Modelling the coincident observation of a high-energy neutrino and a bright blazar flare

TL;DR

This paper analyzes the 2017 coincident detection of a high-energy neutrino and a bright blazar flare, exploring the physical connection, emission models, and implications for cosmic ray sources.

Contribution

It provides a self-consistent analysis of the neutrino-blazar connection, testing radiation models and exploring the generalization to the blazar population.

Findings

Moderate cosmic ray enhancement can explain neutrino flux increases.

Certain radiation models are incompatible with observations.
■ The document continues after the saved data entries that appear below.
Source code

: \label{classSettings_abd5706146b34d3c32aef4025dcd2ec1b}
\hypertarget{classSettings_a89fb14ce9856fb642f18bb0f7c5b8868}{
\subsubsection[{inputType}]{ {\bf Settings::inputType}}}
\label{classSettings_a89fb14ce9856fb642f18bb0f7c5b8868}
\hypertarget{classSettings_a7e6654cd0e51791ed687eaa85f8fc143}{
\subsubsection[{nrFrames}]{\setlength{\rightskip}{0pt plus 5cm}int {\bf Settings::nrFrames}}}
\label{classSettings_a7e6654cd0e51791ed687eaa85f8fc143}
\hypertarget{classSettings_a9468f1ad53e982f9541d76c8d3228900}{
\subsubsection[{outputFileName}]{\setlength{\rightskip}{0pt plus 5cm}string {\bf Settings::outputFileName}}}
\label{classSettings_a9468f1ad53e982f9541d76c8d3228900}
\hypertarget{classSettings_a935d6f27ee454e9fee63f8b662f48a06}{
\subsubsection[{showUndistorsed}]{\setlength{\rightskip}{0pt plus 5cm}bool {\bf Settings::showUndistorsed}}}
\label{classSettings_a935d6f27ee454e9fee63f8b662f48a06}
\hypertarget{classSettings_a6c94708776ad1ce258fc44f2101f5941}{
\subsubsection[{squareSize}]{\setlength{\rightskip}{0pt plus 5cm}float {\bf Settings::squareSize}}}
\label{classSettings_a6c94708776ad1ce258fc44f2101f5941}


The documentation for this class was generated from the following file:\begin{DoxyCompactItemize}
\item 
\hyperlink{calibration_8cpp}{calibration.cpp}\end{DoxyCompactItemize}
Findings can inform future multi-messenger observation strategies.

Abstract

In September 2017, the IceCube Neutrino Observatory recorded a very-high-energy neutrino in directional coincidence with a blazar in an unusually bright gamma-ray state, TXS0506+056. Blazars are prominent photon sources in the universe because they harbor a relativistic jet whose radiation is strongly collimated and amplified. High-energy atomic nuclei known as cosmic rays can produce neutrinos; thus the recent detection may help identifying the sources of the diffuse neutrino flux and the energetic cosmic rays. Here we report on a self-consistent analysis of the physical relation between the observed neutrino and the blazar, in particular the time evolution and spectral behavior of neutrino and photon emission. We demonstrate that a moderate enhancement in the number of cosmic rays during the flare can yield a very strong increase of the neutrino flux which is limited by co-produced hard X-rays and TeV gamma rays. We also test typical radiation models for compatibility and identify several model classes as incompatible with the observations. We investigate to what degree the findings can be generalized to the entire population of blazars, to determine the relation between their output in photons, neutrinos, and cosmic rays, and suggest how to optimize the strategy of future observations.